→ Exercise
Collect from the data below each line with "center".

::: Supplied entries :::

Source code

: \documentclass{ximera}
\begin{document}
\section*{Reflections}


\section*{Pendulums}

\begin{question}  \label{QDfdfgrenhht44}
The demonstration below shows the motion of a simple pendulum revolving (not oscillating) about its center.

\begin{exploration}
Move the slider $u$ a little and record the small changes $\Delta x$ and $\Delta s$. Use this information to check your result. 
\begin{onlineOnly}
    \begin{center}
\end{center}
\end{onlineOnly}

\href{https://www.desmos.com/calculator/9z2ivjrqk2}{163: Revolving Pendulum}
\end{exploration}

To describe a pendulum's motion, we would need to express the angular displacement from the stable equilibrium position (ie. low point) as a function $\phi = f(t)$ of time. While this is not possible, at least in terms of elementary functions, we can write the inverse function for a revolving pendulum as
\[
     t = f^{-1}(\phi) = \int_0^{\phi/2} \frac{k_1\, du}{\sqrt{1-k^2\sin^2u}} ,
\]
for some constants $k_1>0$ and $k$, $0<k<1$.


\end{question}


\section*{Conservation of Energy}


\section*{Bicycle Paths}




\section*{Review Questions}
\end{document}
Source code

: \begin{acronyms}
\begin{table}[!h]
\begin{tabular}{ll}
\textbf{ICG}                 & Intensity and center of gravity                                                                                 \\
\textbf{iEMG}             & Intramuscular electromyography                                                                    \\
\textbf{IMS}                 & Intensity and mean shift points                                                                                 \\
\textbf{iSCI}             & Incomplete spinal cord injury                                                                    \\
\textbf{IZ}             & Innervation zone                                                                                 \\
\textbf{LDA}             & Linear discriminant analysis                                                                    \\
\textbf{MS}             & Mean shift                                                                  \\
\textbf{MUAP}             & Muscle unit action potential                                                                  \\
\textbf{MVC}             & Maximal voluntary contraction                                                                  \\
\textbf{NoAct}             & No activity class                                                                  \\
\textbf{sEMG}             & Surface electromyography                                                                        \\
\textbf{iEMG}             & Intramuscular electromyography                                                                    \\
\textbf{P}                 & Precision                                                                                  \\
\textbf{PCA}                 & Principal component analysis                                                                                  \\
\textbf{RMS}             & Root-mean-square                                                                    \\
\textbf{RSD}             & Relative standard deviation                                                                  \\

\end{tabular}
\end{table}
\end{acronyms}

:::

→ Exercise answer
The demonstration below shows the motion of a simple pendulum revolving (not oscillating) about its center.
    \begin{center}
\end{center}
\textbf{ICG}                 & Intensity and center of gravity                                                                                 \\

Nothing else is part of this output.